It's an oak thats more than 2 feet wide at the bottom. The top splits off 2 directions. There are 2 pines that are even larger that have fallen in a
V with the tops intertwined. Theyre both lying on the same side of the split about 4/5ths the way up their trunks and theyre dead and brittle. The
root balls are still connected to the pines. Cutting the oak would result in being caught by either the oak tree or the pine. Its all far too large to
anchor and then release after any felling cuts have been made. There aren't any other trees close enough, and I dont have chain or rope anywhere thick
enough or long enough. The pines cant be tied off to because theyre too brittle so climbing would be complicated even for experienced folk. Local tree
services are shit anyway.
I would only need the pines off the top. Once they're down it can all be cut up. The way I'd like to do it is cut the pines at the base to release
root ball tension and weaken the oak branch that the pines are on so that the pines and oak branch fall down. The pines are big enough that if the
branch theyre on goes down, theyll fall relatively straight down and strip other branches out of the way in the process.
Now im now exactly sold on explosives or even large charges if theyre used. I realize now that im more awake that in addition to ETN, picric acid,
and ammonium picrate, I also have the ability to use use ANNM, nitrocellulose (used to be my favorite synth), double base smokeless, and probably a
couple other more simple things. Again I'm looking for theoretical solutions. If I really wanted I'm entirely capable of jacking this thing with 10
lbs of annm with aluminum added and blowing it into the ether.
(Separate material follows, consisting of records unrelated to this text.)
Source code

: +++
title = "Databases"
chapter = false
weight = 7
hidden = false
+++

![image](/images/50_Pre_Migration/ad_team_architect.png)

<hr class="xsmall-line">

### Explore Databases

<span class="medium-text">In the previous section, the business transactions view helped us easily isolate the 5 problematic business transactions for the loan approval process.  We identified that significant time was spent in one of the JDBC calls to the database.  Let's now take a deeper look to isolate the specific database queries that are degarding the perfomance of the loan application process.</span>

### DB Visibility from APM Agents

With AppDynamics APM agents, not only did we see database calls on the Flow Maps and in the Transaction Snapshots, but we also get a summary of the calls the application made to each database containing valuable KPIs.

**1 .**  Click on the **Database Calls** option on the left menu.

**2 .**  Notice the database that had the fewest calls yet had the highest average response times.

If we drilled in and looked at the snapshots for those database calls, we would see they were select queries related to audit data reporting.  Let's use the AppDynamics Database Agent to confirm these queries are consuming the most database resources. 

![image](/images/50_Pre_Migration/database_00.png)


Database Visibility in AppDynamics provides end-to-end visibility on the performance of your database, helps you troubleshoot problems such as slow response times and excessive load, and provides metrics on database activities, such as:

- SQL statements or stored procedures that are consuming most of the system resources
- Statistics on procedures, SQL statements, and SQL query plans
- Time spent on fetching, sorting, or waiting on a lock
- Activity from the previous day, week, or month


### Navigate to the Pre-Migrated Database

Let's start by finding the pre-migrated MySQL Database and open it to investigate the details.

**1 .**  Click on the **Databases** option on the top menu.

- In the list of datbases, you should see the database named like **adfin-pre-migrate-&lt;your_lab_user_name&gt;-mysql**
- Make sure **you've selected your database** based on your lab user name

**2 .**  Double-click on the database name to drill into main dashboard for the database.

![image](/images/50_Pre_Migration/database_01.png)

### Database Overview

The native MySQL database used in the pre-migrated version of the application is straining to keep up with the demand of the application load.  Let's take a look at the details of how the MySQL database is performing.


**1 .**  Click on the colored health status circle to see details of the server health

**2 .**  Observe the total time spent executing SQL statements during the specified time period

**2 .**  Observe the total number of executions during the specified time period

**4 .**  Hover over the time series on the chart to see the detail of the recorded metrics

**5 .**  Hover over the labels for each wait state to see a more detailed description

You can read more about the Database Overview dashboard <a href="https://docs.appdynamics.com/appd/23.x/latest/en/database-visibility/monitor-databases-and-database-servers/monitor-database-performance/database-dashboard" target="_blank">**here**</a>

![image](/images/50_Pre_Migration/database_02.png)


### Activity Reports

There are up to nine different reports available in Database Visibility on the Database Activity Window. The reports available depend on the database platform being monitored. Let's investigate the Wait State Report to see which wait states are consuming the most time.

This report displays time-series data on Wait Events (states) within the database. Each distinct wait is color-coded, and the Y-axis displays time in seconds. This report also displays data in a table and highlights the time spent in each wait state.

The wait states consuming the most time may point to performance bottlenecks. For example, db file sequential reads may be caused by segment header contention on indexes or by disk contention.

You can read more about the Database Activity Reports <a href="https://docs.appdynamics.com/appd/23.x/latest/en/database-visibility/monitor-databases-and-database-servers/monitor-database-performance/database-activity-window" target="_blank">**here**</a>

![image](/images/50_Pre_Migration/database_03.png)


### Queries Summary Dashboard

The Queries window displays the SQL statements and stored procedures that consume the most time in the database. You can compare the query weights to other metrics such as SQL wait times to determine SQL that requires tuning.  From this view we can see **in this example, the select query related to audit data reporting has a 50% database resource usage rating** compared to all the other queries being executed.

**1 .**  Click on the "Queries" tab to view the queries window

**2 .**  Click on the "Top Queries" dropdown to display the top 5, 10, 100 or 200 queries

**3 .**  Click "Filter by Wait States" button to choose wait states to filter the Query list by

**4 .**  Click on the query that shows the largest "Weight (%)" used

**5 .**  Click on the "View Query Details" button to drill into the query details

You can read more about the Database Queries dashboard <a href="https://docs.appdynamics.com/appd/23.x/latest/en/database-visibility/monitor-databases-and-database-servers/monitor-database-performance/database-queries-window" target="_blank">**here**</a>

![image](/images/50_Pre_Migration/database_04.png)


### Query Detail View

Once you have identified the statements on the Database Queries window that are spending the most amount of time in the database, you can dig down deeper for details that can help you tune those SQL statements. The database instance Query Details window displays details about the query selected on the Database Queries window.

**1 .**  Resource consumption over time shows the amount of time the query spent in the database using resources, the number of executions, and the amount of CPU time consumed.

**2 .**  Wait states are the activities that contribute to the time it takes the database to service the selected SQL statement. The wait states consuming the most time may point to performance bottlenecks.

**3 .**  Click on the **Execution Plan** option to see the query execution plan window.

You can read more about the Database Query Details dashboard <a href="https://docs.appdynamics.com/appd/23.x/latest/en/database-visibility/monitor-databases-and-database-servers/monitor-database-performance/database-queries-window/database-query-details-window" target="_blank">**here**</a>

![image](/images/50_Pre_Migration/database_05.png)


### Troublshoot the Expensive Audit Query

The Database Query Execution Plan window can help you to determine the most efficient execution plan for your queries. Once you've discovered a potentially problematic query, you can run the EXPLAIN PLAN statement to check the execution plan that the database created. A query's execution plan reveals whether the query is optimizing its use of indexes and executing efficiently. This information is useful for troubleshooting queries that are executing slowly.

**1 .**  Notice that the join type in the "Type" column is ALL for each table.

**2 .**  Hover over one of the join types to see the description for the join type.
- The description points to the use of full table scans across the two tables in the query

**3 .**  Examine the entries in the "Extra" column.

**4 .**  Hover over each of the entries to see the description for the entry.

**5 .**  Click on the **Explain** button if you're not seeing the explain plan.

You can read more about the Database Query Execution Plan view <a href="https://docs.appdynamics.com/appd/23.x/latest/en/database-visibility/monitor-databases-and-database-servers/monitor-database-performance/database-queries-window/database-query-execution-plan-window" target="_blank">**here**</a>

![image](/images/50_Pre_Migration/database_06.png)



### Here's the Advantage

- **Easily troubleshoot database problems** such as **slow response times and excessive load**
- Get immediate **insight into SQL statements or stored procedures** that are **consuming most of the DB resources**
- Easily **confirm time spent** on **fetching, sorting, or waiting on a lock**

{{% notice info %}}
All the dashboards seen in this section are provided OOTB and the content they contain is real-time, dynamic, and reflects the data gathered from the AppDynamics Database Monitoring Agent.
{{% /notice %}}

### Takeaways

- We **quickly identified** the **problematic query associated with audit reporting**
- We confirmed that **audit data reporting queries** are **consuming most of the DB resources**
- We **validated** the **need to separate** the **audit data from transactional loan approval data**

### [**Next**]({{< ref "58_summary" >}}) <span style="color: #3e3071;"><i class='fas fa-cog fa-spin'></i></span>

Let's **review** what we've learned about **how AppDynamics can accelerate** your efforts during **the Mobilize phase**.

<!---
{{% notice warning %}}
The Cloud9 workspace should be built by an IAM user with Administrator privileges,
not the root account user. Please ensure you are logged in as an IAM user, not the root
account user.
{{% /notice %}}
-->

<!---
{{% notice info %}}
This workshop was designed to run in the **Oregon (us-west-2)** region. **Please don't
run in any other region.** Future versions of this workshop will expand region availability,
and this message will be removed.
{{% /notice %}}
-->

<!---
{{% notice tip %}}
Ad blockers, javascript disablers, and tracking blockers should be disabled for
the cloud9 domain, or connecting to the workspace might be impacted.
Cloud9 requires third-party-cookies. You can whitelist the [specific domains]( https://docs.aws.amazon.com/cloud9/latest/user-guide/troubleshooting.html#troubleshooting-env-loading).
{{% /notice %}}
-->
Or rednecking it with 20 lbs of reactive target mix and plugging it from 400 yards with
a rifle. Not exactly what im getting at here though heh. I can of course take pics.
Im not above drilling a couple holes into the top branch, loading, and then electrically igniting (hundreds of feet of wire around there) to make the
top branch fall and drop the pines.
Also I'd like to point out that the average golfer these days isn't exactly rich and neither are the courses. You can get out and play for $30 to $50
in most places around me in the off season. Doesnt exactly bring a lot of money in when you consider the power bill alone for a single course is 9k a
month.
I do appreciate everybody's attention to safety though. Thats exactly why I posted this here instead of somewhere else.
I thought about linear shaped charges from cardboard or plastic, but from demo stuff ive read before 2 holes drilled at 90° that meet will take the
90° section out of a tree and will make it fall that direction but I haven't tested that theory on a large enough tree. The trees ive tested it on
were 6 inches or so and the whole thing splintered
[Edited on 6-2-2018 by THErAPIST]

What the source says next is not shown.